TASK GOAL: Please return the lines of the data that contain "RemoteAddr".

(Collection entries)
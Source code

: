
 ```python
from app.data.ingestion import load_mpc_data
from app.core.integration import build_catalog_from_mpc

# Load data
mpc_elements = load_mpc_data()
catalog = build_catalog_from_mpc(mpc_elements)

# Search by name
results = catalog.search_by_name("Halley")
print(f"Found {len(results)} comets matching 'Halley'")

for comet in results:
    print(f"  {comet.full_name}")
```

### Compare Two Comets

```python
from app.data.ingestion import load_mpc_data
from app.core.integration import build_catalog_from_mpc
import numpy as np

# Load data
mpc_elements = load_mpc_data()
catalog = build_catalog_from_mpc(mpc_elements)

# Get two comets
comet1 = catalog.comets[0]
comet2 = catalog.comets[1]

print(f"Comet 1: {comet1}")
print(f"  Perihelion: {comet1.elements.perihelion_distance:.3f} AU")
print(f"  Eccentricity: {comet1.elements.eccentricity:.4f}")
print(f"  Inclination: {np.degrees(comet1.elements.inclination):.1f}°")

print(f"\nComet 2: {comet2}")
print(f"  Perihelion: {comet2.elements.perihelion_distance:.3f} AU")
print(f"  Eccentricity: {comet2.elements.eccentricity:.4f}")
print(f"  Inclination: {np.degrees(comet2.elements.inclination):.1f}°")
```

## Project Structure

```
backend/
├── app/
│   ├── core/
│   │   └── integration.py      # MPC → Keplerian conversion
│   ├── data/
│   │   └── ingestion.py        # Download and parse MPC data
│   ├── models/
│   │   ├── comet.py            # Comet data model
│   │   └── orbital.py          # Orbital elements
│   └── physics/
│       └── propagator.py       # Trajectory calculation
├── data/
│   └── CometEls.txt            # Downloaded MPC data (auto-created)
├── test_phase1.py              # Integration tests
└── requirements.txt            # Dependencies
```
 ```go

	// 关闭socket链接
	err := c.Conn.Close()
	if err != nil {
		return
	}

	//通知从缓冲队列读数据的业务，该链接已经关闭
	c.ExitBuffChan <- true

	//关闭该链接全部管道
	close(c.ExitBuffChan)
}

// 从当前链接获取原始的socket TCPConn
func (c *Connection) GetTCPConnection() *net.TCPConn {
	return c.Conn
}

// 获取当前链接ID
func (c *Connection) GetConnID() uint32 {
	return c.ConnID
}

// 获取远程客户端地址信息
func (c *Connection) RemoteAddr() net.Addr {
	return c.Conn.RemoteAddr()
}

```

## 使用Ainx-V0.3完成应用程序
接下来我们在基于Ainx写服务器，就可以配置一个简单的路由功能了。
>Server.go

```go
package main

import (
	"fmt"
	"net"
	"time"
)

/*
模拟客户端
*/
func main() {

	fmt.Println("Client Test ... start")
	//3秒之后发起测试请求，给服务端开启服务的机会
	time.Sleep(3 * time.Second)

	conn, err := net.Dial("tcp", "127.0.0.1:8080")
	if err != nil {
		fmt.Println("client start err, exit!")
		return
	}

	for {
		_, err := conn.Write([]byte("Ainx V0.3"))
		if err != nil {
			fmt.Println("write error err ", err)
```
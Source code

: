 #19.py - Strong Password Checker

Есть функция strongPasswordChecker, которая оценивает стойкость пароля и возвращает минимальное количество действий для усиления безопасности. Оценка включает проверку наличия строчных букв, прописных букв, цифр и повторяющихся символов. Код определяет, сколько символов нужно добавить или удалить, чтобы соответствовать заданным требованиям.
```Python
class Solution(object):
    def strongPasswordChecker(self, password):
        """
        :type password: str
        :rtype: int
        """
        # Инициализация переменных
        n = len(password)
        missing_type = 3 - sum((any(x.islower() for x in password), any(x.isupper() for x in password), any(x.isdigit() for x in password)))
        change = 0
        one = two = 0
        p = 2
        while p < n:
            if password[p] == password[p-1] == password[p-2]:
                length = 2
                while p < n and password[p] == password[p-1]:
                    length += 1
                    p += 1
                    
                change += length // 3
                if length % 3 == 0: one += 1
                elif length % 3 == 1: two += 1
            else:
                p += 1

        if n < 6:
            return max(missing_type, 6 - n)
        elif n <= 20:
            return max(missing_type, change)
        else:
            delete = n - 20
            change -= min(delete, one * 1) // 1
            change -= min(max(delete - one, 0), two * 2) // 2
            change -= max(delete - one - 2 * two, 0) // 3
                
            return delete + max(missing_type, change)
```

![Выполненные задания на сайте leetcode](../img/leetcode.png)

WRITTEN RESPONSE:
func (c *Connection) RemoteAddr() net.Addr {
	return c.Conn.RemoteAddr()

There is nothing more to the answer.